CONGENITAL LOBAR EMPHYSEMA
This is a rare
case of respiratory distress in the neonatal period. The overdistended lobe or
lobes cause compression of the remaining normal ipsilateral lung and a marked
shift of the mediastinum to the opposite side, so that a ventilatory crisis
results with dyspnea, cyanosis, and sometimes circulatory failure.
The pathogenesis of congenital lobar emphysema falls
into three categories. In the first group, there are defects in the bronchial
cartilage with absent or incomplete rings; the abnormality has also been
described in chondroectodermal dysplasia or Ellis-Van Creveld syndrome. In the
second group, there is an obvious mechanical cause of bronchial obstruction
such as a fold of mucous membrane acting as a ball valve, an aberrant artery or
fibrous band, tumors, or a tenacious mucous plug. In the third and largest
group, no local pathologic lesions other than overdistension of the lobe can be
seen, but unrecognized bronchiolitis has been thought to be a possible cause.
In each instance, the lobe inflates normally as the bronchus widens during
inspiration, but the obstruction to it during expiration results in air
trapping and overdistension.
The upper lobes are most commonly involved (80% of
cases), particularly on the left side (43% of cases); the right middle lobe
(32%) is second in order of frequency.

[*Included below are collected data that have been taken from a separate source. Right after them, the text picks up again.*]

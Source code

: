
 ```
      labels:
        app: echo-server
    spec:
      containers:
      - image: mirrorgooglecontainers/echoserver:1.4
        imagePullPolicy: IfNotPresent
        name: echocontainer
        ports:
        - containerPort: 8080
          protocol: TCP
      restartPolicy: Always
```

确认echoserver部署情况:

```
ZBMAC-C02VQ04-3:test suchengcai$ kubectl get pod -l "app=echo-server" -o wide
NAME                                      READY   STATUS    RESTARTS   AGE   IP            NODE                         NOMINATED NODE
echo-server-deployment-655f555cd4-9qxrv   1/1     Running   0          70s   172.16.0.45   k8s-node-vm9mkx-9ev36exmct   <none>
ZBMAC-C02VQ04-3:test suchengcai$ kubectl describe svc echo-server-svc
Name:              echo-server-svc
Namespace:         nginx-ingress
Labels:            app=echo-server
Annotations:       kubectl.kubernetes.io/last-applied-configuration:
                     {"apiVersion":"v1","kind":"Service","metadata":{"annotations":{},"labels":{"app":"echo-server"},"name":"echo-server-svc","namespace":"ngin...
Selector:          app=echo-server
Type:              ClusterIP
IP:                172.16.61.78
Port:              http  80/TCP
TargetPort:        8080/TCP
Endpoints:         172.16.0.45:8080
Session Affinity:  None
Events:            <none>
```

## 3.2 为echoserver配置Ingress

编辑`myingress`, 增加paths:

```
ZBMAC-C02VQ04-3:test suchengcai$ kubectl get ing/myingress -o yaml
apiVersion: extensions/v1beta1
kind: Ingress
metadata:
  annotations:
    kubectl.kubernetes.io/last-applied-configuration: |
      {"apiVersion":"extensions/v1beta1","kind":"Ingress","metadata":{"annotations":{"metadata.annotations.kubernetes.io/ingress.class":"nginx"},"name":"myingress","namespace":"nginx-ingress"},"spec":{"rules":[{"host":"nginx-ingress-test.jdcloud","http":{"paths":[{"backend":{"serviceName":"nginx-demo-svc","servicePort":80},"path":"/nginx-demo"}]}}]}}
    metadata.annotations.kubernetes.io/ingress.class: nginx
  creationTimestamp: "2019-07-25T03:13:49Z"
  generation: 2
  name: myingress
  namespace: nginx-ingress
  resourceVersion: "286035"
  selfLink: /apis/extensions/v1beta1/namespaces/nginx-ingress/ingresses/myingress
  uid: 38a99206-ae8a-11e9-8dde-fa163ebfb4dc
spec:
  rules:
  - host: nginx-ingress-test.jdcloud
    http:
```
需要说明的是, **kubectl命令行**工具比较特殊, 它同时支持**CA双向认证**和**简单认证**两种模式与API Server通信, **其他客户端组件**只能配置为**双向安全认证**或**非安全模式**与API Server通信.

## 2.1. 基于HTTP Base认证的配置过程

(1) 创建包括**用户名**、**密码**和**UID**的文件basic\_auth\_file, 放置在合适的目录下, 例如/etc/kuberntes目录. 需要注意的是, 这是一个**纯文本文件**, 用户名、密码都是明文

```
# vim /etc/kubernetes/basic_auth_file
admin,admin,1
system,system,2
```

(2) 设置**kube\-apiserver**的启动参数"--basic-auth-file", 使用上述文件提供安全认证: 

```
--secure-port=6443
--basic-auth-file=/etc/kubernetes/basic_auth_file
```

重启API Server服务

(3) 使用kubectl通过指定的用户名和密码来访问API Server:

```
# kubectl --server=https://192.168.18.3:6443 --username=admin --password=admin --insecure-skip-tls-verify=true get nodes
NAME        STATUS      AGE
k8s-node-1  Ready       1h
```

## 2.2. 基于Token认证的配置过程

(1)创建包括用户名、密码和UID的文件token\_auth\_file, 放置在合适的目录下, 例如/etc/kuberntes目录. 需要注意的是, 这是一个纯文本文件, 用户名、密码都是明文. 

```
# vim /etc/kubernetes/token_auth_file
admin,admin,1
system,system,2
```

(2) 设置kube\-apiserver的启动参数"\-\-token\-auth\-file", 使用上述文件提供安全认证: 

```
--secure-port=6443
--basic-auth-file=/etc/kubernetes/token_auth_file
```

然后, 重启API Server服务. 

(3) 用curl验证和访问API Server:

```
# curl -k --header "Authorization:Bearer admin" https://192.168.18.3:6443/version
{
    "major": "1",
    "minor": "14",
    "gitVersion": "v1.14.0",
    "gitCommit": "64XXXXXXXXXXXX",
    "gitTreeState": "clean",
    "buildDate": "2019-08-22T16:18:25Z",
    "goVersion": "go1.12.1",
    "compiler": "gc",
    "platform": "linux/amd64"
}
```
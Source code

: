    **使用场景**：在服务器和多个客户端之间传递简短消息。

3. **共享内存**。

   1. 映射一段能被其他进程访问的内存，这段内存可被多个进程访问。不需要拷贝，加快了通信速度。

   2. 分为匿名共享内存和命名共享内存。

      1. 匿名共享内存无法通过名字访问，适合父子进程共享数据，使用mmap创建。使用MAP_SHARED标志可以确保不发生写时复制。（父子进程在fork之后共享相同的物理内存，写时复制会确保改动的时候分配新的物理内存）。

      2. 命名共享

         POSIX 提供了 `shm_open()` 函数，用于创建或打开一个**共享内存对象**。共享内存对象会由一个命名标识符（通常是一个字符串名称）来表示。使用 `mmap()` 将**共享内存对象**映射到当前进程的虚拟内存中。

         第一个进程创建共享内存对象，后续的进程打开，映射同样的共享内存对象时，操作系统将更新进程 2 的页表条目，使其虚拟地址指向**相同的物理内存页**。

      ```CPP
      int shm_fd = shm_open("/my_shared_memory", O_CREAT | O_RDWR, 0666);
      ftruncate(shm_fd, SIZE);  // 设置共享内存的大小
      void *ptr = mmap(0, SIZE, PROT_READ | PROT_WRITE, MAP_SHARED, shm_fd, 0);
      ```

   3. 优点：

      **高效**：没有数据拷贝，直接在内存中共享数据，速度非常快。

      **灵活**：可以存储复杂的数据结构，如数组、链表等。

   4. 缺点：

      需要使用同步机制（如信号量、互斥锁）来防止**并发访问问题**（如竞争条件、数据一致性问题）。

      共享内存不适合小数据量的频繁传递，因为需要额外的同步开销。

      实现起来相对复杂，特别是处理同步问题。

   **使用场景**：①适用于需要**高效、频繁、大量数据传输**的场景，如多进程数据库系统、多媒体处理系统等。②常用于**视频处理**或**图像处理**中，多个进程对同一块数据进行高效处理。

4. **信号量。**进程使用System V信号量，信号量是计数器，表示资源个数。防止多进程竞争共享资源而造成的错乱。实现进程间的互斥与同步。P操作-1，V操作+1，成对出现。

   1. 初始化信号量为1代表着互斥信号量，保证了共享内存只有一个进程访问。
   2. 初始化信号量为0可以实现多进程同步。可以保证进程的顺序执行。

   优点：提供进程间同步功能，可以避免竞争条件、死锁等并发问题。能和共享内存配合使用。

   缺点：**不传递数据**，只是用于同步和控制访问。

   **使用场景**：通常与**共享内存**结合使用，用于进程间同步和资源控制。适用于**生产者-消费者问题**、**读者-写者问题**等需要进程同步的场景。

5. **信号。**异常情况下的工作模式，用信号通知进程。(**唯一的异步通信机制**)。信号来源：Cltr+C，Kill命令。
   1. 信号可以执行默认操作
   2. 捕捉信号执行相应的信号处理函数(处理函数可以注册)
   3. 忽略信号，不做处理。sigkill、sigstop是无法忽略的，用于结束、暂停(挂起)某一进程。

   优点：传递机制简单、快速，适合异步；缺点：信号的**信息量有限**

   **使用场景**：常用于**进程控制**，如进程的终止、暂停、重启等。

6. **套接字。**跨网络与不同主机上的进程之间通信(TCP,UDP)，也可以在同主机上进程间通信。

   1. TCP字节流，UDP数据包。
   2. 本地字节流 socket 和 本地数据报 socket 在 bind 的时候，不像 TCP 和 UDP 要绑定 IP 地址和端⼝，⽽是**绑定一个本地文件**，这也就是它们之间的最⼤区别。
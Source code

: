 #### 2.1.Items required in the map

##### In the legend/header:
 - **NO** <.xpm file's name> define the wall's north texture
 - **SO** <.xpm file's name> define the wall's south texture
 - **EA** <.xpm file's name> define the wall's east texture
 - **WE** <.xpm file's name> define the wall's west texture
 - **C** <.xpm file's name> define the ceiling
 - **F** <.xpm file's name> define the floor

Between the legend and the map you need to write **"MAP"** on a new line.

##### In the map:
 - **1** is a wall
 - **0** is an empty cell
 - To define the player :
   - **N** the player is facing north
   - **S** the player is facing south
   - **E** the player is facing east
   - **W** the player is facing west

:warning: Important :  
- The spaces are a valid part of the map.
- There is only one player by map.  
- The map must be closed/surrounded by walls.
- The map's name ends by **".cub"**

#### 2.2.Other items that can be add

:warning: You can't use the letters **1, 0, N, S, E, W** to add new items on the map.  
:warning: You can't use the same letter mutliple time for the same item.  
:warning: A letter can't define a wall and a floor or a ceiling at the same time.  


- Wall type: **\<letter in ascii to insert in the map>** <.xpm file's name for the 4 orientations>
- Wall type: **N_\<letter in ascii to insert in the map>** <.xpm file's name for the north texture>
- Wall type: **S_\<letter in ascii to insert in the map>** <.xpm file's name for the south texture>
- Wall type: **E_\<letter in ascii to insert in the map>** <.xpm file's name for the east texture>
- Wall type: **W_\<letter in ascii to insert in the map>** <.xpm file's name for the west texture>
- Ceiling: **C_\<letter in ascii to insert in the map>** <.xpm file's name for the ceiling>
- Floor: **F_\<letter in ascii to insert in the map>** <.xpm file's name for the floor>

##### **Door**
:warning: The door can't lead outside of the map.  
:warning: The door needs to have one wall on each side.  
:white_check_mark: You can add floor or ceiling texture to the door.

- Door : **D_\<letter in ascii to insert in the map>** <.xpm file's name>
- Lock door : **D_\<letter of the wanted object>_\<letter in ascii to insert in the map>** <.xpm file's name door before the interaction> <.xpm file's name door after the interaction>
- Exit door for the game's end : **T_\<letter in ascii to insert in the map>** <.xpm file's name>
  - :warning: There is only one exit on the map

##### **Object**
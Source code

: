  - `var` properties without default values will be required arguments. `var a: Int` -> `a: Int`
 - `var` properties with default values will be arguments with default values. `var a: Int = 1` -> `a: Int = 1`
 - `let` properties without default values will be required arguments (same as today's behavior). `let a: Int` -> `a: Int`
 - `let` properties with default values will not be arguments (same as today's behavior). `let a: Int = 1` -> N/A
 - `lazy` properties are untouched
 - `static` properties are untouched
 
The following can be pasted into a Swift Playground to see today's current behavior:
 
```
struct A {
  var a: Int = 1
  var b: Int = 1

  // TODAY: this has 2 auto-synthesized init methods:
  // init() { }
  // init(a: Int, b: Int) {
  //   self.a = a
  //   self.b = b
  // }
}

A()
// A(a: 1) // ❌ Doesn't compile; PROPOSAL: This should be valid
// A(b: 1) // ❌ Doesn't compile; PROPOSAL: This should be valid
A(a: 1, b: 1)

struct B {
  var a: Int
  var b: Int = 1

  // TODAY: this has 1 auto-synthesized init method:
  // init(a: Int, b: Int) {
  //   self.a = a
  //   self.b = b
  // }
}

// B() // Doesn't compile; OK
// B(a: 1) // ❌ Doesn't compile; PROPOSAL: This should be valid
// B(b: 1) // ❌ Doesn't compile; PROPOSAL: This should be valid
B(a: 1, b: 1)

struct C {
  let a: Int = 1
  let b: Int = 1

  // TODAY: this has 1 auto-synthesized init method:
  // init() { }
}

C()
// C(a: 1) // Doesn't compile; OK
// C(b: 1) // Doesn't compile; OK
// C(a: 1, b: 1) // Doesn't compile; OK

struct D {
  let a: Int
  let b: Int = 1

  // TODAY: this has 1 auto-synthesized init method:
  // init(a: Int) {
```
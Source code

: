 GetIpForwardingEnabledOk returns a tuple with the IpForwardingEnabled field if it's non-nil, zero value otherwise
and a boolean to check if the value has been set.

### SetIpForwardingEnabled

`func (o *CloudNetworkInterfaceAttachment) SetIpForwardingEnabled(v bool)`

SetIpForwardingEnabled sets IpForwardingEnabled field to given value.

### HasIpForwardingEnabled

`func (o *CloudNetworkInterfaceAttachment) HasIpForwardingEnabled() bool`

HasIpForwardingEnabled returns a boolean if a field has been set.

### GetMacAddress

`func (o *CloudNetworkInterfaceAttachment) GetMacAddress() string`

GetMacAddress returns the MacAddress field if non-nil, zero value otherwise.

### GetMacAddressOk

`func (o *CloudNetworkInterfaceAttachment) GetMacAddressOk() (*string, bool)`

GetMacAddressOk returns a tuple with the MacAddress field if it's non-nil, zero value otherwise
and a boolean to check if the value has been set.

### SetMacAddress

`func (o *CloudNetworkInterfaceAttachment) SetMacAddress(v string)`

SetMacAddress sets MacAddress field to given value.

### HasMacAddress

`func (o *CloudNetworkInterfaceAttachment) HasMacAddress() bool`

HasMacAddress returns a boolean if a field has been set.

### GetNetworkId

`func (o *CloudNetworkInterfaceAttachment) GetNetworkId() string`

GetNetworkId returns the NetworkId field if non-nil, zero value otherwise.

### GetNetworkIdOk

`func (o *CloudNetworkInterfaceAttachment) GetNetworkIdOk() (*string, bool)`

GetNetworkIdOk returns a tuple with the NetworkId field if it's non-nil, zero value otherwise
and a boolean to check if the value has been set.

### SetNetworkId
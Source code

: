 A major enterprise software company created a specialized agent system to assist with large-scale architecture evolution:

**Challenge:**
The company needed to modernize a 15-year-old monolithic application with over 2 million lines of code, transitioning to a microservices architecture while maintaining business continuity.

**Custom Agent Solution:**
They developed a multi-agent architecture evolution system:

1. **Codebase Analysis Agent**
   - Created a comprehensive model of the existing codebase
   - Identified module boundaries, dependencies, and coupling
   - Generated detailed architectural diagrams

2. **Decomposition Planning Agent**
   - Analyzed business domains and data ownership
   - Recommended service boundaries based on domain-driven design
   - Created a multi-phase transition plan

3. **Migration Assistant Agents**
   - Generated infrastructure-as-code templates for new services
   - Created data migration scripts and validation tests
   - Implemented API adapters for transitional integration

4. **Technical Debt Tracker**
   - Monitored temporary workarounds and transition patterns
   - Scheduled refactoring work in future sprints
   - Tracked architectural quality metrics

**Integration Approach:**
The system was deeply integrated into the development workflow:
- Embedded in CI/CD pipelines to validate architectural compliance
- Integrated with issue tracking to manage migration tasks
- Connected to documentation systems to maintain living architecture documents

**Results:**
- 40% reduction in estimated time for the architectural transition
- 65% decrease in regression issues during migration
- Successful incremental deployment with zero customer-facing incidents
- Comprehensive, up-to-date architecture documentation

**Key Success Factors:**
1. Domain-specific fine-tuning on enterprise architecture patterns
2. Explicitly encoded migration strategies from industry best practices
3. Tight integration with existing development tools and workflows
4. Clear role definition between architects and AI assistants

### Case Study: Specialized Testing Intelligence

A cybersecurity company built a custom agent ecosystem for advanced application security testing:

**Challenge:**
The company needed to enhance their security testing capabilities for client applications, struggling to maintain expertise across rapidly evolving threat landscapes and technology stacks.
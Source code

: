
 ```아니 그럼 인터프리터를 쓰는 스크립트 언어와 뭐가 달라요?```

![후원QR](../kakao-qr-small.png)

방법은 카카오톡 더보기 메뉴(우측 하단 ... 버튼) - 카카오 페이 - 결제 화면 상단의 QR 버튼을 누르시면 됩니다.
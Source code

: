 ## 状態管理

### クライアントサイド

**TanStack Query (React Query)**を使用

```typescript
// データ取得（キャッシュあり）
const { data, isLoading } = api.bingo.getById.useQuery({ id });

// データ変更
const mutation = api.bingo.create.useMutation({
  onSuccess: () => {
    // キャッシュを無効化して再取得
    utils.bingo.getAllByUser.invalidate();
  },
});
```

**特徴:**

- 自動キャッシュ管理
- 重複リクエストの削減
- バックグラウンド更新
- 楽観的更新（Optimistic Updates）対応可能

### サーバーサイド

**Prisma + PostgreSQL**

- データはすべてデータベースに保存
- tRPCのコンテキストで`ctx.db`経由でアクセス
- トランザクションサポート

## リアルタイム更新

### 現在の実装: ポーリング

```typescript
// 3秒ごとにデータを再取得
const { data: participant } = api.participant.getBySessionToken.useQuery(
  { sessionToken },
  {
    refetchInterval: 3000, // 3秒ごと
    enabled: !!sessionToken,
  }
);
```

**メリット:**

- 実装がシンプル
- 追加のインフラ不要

Multilobar bilateral involvement rarely
occurs. Differential diagnosis from endobronchial pneumothorax, diaphragmatic
hernias, tension cysts, and endobronchial foreign bodies must be made.
One-third of patients are symptomatic at birth, and
approximately half are symptomatic in the first few days after birth. Affected
infants may have severe respiratory symptoms and a rapid deterioration,
resulting in death. Infants present with increasing dyspnea and recession;
cyanosis occurs in 50% of cases and is more obvious on crying. Only 5% of
patients are presented after 6 months of age. Physical examination reveals hyperresonance and bulging of the affected hemithorax
with a contralateral displacement of the trachea and mediastinum. Hyperlucency
of the diseased side is seen on radiography; the ribs are spread farther apart,
the diaphragm is lower than normal and flattened, and the uninvolved lobe or
lobes may be atelectatic. There is displacement of the mediastinum to the
opposite side where the lung appears relatively radiopaque, but the diaphragm
is not elevated as seen in atelectasis. In the involved lung, vascular markings may distinguish the abnormality from a
pneumothorax.
Lobectomy is indicated for patients who have
persistent or progressive respiratory failure, and early lobectomy is required
for infants who have significant respiratory distress in the neonatal period.
Patients presenting with relatively mild symptoms or diagnosed on chest
radiographic examination may be treated conservatively.